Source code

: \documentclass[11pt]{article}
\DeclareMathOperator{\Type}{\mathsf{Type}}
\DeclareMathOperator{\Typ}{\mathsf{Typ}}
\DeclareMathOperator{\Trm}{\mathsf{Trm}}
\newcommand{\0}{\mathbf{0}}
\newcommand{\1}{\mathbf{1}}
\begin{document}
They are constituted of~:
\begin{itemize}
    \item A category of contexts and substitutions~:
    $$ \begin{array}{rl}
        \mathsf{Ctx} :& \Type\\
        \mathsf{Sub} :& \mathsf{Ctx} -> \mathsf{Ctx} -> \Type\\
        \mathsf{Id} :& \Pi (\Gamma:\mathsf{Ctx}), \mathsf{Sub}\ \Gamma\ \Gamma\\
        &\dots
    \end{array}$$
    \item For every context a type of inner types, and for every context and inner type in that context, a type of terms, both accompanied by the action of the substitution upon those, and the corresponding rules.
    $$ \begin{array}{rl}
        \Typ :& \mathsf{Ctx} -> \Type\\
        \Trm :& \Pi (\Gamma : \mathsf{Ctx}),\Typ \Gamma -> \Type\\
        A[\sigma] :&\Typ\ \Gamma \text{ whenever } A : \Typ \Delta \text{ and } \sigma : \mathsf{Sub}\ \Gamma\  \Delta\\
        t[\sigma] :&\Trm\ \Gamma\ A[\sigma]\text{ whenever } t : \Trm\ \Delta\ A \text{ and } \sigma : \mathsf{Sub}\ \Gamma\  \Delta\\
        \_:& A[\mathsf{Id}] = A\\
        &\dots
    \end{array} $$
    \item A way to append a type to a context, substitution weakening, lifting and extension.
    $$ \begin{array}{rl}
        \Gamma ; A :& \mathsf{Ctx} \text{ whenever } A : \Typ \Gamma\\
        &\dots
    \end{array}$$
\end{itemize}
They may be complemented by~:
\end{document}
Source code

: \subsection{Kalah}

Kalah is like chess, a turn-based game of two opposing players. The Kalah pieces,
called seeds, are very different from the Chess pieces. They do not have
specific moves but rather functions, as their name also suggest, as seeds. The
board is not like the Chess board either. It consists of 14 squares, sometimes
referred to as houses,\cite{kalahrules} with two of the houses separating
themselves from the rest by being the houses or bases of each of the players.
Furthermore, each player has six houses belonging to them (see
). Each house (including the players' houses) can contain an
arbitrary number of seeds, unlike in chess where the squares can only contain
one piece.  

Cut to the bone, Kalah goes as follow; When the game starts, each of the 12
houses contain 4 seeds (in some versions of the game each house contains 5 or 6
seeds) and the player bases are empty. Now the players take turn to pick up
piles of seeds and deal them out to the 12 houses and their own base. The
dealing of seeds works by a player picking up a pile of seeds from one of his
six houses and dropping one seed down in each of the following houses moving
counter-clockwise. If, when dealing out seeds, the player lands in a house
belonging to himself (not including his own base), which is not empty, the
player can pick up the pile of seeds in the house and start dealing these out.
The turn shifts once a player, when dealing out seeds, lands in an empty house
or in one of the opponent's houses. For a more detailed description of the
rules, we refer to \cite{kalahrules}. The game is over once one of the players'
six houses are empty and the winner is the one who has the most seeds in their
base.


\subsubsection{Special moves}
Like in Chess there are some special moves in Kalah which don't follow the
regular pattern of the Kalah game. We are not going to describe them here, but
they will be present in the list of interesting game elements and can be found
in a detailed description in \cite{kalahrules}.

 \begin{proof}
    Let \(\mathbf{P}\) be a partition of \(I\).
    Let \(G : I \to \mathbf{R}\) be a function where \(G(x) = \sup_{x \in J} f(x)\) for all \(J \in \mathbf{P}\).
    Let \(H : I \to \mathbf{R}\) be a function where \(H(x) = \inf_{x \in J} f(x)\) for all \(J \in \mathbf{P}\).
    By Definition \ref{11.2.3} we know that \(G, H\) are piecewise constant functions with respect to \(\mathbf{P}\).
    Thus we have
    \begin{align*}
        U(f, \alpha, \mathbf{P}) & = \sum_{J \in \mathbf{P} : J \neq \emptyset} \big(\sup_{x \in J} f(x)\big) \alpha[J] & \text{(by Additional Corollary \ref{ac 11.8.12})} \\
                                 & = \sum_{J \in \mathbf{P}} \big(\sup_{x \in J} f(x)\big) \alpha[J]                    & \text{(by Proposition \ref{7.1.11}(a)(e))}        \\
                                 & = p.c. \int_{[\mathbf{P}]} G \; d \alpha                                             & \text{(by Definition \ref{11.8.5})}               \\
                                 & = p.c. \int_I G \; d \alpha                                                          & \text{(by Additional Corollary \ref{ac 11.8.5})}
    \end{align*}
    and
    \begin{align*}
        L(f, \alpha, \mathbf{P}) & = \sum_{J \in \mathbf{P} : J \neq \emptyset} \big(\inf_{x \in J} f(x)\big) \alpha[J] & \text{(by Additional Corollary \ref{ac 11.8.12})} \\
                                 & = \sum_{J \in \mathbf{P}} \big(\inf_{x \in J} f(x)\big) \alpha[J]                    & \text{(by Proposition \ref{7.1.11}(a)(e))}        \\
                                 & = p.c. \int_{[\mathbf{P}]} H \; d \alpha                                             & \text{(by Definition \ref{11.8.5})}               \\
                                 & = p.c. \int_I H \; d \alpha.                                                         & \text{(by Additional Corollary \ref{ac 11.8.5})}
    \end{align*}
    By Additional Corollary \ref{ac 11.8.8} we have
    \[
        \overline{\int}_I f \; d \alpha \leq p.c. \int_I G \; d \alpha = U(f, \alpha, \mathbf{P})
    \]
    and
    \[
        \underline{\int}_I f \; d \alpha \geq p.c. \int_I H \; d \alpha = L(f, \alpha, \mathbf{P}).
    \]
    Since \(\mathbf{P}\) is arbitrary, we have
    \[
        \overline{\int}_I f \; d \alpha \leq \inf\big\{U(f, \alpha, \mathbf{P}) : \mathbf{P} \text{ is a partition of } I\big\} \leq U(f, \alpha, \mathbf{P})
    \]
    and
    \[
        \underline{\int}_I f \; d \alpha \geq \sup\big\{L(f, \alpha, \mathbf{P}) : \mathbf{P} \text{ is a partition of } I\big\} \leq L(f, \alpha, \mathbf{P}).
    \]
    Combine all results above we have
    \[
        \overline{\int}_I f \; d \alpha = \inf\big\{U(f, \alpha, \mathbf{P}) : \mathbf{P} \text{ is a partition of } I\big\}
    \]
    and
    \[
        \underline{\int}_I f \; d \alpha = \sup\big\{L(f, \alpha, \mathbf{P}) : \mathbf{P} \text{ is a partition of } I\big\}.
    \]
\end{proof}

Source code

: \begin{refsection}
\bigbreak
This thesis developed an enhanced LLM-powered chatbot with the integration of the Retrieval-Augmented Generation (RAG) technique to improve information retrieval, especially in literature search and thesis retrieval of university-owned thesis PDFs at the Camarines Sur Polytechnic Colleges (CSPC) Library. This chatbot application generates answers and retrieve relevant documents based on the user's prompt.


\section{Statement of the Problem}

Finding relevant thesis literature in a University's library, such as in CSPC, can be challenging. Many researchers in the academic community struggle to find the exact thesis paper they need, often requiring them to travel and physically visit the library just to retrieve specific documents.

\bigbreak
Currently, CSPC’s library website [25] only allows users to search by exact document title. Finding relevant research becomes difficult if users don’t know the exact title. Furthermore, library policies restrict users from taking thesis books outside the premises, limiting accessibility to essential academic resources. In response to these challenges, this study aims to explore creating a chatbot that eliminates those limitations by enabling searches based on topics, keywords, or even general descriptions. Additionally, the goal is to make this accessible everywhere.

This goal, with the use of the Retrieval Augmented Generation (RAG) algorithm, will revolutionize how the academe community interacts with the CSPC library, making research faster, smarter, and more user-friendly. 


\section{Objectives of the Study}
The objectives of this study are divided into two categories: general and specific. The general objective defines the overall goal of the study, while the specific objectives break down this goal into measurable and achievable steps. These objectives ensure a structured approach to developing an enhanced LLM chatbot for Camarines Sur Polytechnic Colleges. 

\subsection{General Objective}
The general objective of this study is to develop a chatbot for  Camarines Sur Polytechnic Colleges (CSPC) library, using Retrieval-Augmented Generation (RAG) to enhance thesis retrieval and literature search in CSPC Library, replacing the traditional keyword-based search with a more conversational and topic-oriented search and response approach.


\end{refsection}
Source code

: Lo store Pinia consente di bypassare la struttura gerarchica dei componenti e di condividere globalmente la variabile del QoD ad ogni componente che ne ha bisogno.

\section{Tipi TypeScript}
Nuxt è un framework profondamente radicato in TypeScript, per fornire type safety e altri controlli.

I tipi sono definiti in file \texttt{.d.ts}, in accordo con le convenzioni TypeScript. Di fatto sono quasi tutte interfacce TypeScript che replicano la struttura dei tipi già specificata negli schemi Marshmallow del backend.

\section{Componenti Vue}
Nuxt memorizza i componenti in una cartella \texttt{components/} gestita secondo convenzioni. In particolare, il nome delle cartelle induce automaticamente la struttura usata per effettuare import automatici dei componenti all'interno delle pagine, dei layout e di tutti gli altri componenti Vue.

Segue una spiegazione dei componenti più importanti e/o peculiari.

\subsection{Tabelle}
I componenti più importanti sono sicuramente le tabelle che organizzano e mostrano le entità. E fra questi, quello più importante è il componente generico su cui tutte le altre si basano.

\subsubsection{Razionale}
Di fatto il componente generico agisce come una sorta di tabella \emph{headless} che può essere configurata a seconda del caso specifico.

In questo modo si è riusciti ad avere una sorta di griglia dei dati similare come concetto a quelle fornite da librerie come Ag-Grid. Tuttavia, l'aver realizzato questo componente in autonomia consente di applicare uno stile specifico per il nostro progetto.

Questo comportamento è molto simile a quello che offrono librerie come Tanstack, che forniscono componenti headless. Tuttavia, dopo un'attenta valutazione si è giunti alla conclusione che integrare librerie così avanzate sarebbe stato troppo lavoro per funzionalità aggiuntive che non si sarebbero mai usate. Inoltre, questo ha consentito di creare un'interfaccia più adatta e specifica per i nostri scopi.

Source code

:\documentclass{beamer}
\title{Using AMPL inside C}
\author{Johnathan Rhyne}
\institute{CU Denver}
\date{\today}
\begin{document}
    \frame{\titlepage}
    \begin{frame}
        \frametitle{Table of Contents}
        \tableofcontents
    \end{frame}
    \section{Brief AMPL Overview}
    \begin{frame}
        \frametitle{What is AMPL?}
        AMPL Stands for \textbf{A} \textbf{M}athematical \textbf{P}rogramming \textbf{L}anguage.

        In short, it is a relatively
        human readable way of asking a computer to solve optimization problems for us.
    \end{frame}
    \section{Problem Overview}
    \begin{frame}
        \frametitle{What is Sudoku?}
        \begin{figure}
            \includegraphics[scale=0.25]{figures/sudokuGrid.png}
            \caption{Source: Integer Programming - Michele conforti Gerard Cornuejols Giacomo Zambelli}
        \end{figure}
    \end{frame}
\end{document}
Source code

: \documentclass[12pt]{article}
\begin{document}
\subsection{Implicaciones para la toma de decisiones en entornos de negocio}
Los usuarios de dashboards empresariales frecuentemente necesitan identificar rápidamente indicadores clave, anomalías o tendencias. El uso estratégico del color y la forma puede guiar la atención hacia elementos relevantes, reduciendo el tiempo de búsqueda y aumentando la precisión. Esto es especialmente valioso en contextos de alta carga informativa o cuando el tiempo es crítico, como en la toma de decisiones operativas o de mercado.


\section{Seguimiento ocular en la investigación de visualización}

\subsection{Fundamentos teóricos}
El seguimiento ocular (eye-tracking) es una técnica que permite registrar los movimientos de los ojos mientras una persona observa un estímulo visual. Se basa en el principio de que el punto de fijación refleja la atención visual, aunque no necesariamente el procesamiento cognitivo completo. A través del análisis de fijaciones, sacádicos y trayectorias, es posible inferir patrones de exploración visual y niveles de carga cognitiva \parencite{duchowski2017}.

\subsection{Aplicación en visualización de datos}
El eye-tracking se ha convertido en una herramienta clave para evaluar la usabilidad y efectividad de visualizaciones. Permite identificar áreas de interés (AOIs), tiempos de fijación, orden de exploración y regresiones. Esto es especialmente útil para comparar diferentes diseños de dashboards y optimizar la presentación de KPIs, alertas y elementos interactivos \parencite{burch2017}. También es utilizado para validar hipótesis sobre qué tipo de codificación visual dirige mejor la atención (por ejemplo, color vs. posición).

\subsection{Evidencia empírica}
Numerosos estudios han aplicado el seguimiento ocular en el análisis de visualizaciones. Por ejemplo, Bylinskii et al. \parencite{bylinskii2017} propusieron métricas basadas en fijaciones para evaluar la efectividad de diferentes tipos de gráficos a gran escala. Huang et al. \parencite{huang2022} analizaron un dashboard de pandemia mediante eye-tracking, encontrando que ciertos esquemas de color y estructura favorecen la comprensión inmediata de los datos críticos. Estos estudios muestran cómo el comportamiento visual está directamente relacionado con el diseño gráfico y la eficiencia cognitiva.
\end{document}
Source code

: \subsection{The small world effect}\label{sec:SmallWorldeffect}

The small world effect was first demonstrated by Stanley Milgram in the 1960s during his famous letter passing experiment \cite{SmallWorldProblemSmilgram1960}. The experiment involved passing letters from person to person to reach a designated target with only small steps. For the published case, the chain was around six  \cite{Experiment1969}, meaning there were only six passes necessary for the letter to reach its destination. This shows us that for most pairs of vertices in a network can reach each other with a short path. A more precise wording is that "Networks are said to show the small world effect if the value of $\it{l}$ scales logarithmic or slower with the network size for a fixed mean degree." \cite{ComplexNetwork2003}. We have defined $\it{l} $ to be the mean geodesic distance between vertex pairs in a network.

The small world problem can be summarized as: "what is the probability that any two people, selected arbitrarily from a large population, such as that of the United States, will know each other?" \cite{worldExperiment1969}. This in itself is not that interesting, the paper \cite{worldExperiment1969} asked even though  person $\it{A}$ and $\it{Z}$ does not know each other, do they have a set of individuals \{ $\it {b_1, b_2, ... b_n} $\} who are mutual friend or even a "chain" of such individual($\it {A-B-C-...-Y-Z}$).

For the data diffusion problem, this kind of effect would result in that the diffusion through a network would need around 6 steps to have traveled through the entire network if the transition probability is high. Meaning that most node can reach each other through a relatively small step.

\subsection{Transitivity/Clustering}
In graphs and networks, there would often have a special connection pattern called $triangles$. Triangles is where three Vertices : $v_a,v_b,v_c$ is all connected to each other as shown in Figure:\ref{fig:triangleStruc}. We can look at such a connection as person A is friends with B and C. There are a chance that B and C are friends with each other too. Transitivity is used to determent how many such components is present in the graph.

====

What needs to be done.
Nothing should appear in the answer except the lines above from the line with "Furthermore, each player" through the line with "Let \(G : I", both included, written out exactly.

Output below.
Furthermore, each player has six houses belonging to them (see
). Each house (including the players' houses) can contain an
arbitrary number of seeds, unlike in chess where the squares can only contain
one piece.  

Cut to the bone, Kalah goes as follow; When the game starts, each of the 12
houses contain 4 seeds (in some versions of the game each house contains 5 or 6
seeds) and the player bases are empty. Now the players take turn to pick up
piles of seeds and deal them out to the 12 houses and their own base. The
dealing of seeds works by a player picking up a pile of seeds from one of his
six houses and dropping one seed down in each of the following houses moving
counter-clockwise. If, when dealing out seeds, the player lands in a house
belonging to himself (not including his own base), which is not empty, the
player can pick up the pile of seeds in the house and start dealing these out.
The turn shifts once a player, when dealing out seeds, lands in an empty house
or in one of the opponent's houses. For a more detailed description of the
rules, we refer to \cite{kalahrules}. The game is over once one of the players'
six houses are empty and the winner is the one who has the most seeds in their
base.


\subsubsection{Special moves}
Like in Chess there are some special moves in Kalah which don't follow the
regular pattern of the Kalah game. We are not going to describe them here, but
they will be present in the list of interesting game elements and can be found
in a detailed description in \cite{kalahrules}.

 \begin{proof}
    Let \(\mathbf{P}\) be a partition of \(I\).
    Let \(G : I \to \mathbf{R}\) be a function where \(G(x) = \sup_{x \in J} f(x)\) for all \(J \in \mathbf{P}\).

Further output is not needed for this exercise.